So, remember when I was going to read Villette and nothing but Villette for the rest of 2010? And then I got distracted by my friend’s copy of The Forgotten Garden.
And, well, while The Forgotten Garden isn’t exactly Bronte, it is a period novel based in England about a young woman’s coming of age. So it seemed too muddy to pick Villette up again so close on the heels of Morton’s novel.
Then there’s the fact that my dear book club does a book exchange each Christmas. This year, I picked up Sarah Vowell’s memoir cum history text cum travel guide Assassination Vacation. My husband was in need of reading material last week, and, being a history buff, I sacrificially offered him the first reading — assuming he promised not to break the spine so that I could do it myself.

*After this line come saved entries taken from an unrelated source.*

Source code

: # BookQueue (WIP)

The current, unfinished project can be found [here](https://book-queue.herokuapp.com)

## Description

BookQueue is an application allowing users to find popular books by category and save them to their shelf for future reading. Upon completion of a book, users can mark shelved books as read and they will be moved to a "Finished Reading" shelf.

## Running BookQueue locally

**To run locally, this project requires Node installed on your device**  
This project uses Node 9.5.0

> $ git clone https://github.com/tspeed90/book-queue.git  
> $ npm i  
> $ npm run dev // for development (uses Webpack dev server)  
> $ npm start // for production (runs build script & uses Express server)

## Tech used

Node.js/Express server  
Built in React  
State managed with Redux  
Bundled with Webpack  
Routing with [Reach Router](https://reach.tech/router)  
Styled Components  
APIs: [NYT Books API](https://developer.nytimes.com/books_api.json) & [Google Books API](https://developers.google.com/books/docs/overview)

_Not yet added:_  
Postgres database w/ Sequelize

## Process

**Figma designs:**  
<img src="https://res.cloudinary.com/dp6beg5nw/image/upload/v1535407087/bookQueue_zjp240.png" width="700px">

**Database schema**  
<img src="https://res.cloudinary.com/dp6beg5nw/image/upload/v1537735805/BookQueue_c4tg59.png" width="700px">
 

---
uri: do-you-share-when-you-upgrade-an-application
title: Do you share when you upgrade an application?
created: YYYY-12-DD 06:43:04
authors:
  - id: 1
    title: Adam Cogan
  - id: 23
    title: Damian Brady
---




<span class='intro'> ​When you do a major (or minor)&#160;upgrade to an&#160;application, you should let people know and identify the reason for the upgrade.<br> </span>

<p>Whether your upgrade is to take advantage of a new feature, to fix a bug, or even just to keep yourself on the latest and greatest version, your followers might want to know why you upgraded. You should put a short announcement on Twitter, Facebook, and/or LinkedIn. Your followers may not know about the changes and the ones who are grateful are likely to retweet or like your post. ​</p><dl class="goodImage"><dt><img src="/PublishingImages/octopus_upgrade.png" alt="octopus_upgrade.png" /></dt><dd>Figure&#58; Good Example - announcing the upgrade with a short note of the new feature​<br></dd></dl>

He got through a lot of it, but when I finished The Forgotten Garden I grabbed it back … you know, as a literary pallette cleanser so that I can get back to the real work of Bronte.
Assassination Vacation takes a peek into the assassinations of Presidents Lincoln, Garfield, and McKinley. Unlike other books in this travememistory genre (awesome word, right?), Vowell doesn’t really have a guiding principle or question compelling her through her trip, promising a golden answer at the end. No, she is self-admittedly obsessed with death, obsessed with presidential history, and obsessed with the nuance of assassination. And that’s justification enough for her travels.
Through the book, Vowell travels to just about every single U.S. spot of significance in these three assassinations — from homes to memorials to pieces of presidential skull. Yes, this does sound deathly boring , but Vowell’s biting humor and political commentary do a number on the dry history of little-known presidents like Garfield and McKinley. Take, for example, her encounter in D.C., trying to locate the home of Major Henry Rathbone, company of President Lincoln at Ford’s Theatre on the night he was shot:
…I go inside, asking the receptionist to confirm if this was once the house of Major Henry Rathbone.
“I don’t know, “ she answers. “Who’s he?”
I tell her that Henry Rathbone and his fiancée/stepsister Clara Harris were in the box with the Lincolns the night of the assassination; that Rathbone was the first person to realize what booth had done; that when he tried to stop Booth from escaping, Booth knifed Rathbone’s arm.
“Around here,” she says, “for someone like that, there’s usually a plaque.”
I tell her that Rathbone never fully recovered; that he was actually blamed for not stopping Booth; that he went slowly insane; that Clara married him anyway and had his children; that when Henry insisted on moving to Germany, she agreed, hoping the change would do him good; that crazy Henry shot and killed Clara in Germany just as Booth had shot Lincoln; that he would have killed their children too if a nanny hadn’t stopped him; that by the way one of those kids lived to become a congressman from Illinois who, in 1926, introduced the bill to purchase the collection of artifacts in the Ford’s Theatre Lincoln Museum; that Henry was committed to a German insane asylum, which is where he died; and that they don’t really put up plaques about things like that, though Thomas Mallon did write a good novel on the subject called Henry and Clara.
“Oh, that guy,” says the receptionist. “Yes, he lived here.”
I laughed out loud at least once every other page, and for a girl who does not easily laugh aloud whilst reading — this is an accomplishment indeed.
I really have no quibbles with Assassination Vacation, only curiosities. For instance, I am surprised that while JFK is briefly mentioned here or there, he, who arguably had the most famous of all presidential assassinations, does not warrant a chapter in the book. It’s curious. Does Vowell simply feel like enough has been written on JFK’s assassination? If so, then why include Lincoln, whose assassination has also been mulled over ad infinitum? Though thoroughly funny and fascinating, I often wonderered at what Vowell would consider to be the big ideas of this books — beyond “Here are three presidents. They were killed. Let’s go on a road trip.”
Still, even without an over-arching mission or sense of purpose, Vowell’s travel memoir will not disappoint even the most reticent reader of history! For me, this was a big win. Thanks book club book exchange!